(Listed records begins)

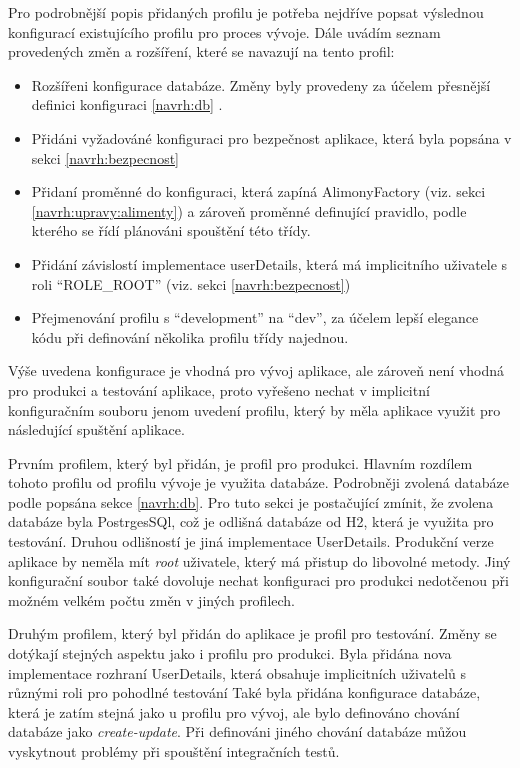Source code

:     Pro podrobnější popis přidaných profilu je potřeba nejdříve popsat výslednou konfigurací existujícího profilu pro proces vývoje. Dále uvádím seznam provedených změn a rozšíření, které se navazují na tento profil:
    \begin{itemize}
            \item Rozšířeni konfigurace databáze. Změny byly provedeny za účelem přesnější definici konfiguraci \ref{navrh:db} . 
            \item Přidáni vyžadováné konfiguraci pro bezpečnost aplikace, která byla popsána v sekci \ref{navrh:bezpecnost} 
            \item Přidaní proměnné do konfiguraci, která zapíná AlimonyFactory (viz. sekci \ref{navrh:upravy:alimenty}) a zároveň proměnné definující pravidlo, podle kterého se řídí plánováni spouštění této třídy.
            \item Přidání závislostí implementace userDetails, která má implicitního uživatele s roli \enquote{ROLE\_ROOT} (viz. sekci \ref{navrh:bezpecnost})
            \item Přejmenování profilu s \enquote{development} na \enquote{dev}, za účelem lepší elegance kódu při definování několika profilu třídy najednou.
    \end{itemize}
    
    Výše uvedena konfigurace je vhodná pro vývoj aplikace, ale zároveň není vhodná pro produkci a testování aplikace, proto vyřešeno nechat v implicitní konfiguračním souboru jenom uvedení profilu, který by měla aplikace využit pro následující spuštění aplikace.
    
    Prvním profilem, který byl přidán, je profil pro produkci. Hlavním rozdílem tohoto profilu od profilu vývoje je využita databáze. Podrobněji zvolená databáze podle popsána sekce \ref{navrh:db}. Pro tuto sekci je postačující zmínit, že zvolena databáze byla PostrgesSQl, což je odlišná databáze od H2, která je využita pro testování. Druhou odlišností je jiná implementace UserDetails. Produkční verze aplikace by neměla mít \textit{root} uživatele, který má přistup do libovolné metody. Jiný konfigurační soubor také dovoluje nechat konfiguraci pro produkci nedotčenou při možném velkém počtu změn v jiných profilech.
    
    Druhým profilem, který byl přidán do aplikace je profil pro testování. Změny se dotýkají stejných aspektu jako i profilu pro produkci. Byla přidána nova implementace rozhraní UserDetails, která obsahuje implicitních uživatelů s různými roli pro pohodlné testování  Také byla přidána konfigurace databáze, která je zatím stejná jako u profilu pro vývoj, ale bylo definováno chování databáze jako \textit{create-update}. Při definováni jiného chování databáze můžou vyskytnout problémy při spouštění integračních testů.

(Listed records ends)

What you are asked to do:
From the first line to the last, restate the entries exactly, without pictures.

Written response:
Source code

:     Pro podrobnější popis přidaných profilu je potřeba nejdříve popsat výslednou konfigurací existujícího profilu pro proces vývoje. Dále uvádím seznam provedených změn a rozšíření, které se navazují na tento profil:
    \begin{itemize}
            \item Rozšířeni konfigurace databáze. Změny byly provedeny za účelem přesnější definici konfiguraci \ref{navrh:db} . 
            \item Přidáni vyžadováné konfiguraci pro bezpečnost aplikace, která byla popsána v sekci \ref{navrh:bezpecnost} 
            \item Přidaní proměnné do konfiguraci, která zapíná AlimonyFactory (viz. sekci \ref{navrh:upravy:alimenty}) a zároveň proměnné definující pravidlo, podle kterého se řídí plánováni spouštění této třídy.
            \item Přidání závislostí implementace userDetails, která má implicitního uživatele s roli \enquote{ROLE\_ROOT} (viz. sekci \ref{navrh:bezpecnost})
            \item Přejmenování profilu s \enquote{development} na \enquote{dev}, za účelem lepší elegance kódu při definování několika profilu třídy najednou.
    \end{itemize}
    
    Výše uvedena konfigurace je vhodná pro vývoj aplikace, ale zároveň není vhodná pro produkci a testování aplikace, proto vyřešeno nechat v implicitní konfiguračním souboru jenom uvedení profilu, který by měla aplikace využit pro následující spuštění aplikace.
    
    Prvním profilem, který byl přidán, je profil pro produkci. Hlavním rozdílem tohoto profilu od profilu vývoje je využita databáze. Podrobněji zvolená databáze podle popsána sekce \ref{navrh:db}. Pro tuto sekci je postačující zmínit, že zvolena databáze byla PostrgesSQl, což je odlišná databáze od H2, která je využita pro testování. Druhou odlišností je jiná implementace UserDetails. Produkční verze aplikace by neměla mít \textit{root} uživatele, který má přistup do libovolné metody. Jiný konfigurační soubor také dovoluje nechat konfiguraci pro produkci nedotčenou při možném velkém počtu změn v jiných profilech.
    
    Druhým profilem, který byl přidán do aplikace je profil pro testování. Změny se dotýkají stejných aspektu jako i profilu pro produkci. Byla přidána nova implementace rozhraní UserDetails, která obsahuje implicitních uživatelů s různými roli pro pohodlné testování  Také byla přidána konfigurace databáze, která je zatím stejná jako u profilu pro vývoj, ale bylo definováno chování databáze jako \textit{create-update}. Při definováni jiného chování databáze můžou vyskytnout problémy při spouštění integračních testů.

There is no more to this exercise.